Task to complete: Return each line of the entries that mentions the word "arabic".

Recorded information:
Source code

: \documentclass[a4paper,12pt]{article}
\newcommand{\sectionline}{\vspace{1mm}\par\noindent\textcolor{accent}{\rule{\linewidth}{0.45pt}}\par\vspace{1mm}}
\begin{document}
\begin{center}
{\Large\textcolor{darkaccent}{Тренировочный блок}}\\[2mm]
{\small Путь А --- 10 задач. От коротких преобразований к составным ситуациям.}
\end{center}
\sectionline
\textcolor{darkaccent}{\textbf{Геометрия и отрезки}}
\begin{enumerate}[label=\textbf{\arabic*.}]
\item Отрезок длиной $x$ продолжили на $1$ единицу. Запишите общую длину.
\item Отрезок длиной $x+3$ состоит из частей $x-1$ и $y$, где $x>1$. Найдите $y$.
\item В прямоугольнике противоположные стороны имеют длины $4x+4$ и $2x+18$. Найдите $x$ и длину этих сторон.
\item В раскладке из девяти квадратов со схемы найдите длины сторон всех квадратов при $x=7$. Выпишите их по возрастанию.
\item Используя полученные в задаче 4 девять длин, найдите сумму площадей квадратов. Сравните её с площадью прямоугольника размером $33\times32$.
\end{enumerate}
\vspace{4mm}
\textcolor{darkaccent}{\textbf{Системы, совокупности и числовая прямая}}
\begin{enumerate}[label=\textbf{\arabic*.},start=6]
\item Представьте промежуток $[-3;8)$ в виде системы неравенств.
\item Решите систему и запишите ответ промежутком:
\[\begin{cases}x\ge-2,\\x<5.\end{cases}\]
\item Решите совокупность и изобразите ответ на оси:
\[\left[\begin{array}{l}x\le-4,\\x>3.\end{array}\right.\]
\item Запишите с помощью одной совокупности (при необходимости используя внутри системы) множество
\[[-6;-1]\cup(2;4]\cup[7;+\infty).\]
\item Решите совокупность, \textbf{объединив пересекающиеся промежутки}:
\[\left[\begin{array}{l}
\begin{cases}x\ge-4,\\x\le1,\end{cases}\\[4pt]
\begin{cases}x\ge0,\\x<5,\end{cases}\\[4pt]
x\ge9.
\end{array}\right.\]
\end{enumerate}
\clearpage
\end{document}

Exercise answer:
\begin{enumerate}[label=\textbf{\arabic*.}]
\begin{enumerate}[label=\textbf{\arabic*.},start=6]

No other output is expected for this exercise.